So, rather than the length of the previous text, you'd need to actually
know the previous text?  Of course, you can use b-c-f to stash the
"previous text", but indeed it won't necessarily always be exactly
right, in the sense that the previous text stashed in b-c-f may not have
the exact same boundaries, so you'll need to massage it a bit.

The way I see it, you'll need to do something like

   (defvar-local my-before-change-text nil)

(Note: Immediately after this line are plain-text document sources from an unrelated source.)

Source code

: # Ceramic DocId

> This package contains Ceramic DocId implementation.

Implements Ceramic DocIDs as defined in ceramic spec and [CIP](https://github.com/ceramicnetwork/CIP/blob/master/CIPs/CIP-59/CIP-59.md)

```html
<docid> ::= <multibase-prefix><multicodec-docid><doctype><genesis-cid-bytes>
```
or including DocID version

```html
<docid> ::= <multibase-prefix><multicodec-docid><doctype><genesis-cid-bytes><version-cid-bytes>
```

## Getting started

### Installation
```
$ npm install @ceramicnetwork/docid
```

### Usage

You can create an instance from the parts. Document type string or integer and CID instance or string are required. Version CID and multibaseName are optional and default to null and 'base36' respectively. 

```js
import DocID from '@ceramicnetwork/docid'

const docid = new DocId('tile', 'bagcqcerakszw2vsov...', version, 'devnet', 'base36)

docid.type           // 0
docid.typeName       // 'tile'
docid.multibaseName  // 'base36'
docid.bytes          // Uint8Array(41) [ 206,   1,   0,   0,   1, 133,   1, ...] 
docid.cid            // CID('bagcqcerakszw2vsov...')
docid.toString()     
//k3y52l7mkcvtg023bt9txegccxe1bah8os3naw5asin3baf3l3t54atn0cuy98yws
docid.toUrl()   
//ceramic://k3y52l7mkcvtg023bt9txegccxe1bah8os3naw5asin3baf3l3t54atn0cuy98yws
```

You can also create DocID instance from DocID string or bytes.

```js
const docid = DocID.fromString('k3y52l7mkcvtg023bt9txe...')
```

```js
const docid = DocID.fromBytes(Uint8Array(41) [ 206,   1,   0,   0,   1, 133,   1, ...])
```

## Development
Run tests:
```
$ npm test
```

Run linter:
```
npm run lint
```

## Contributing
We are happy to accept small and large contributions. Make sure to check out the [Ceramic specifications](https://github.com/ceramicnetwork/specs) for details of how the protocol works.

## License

   (defun my-bcf (beg end)
     (setq my-before-change-text
           (if (null my-before-change-text)
               (cons beg (buffer-substring beg end))
             (let* ((oldbeg (car my-before-change-text))
                    (oldtext (cdr my-before-change-text))
                    (oldend (+ oldbeg (length oldtext)))
                    (newbeg (min beg oldbeg))
                    (newend (max end oldend)))
               (cl-assert (equal oldtext (buffer-substring oldbeg oldend)))
               (if (or (< newbeg oldbeg) (> newend oldend))
                   (cons newbeg (buffer-substring newbeg newend))
                 my-before-change-text)))))
   (add-hook 'before-change-functions #'my-bcf)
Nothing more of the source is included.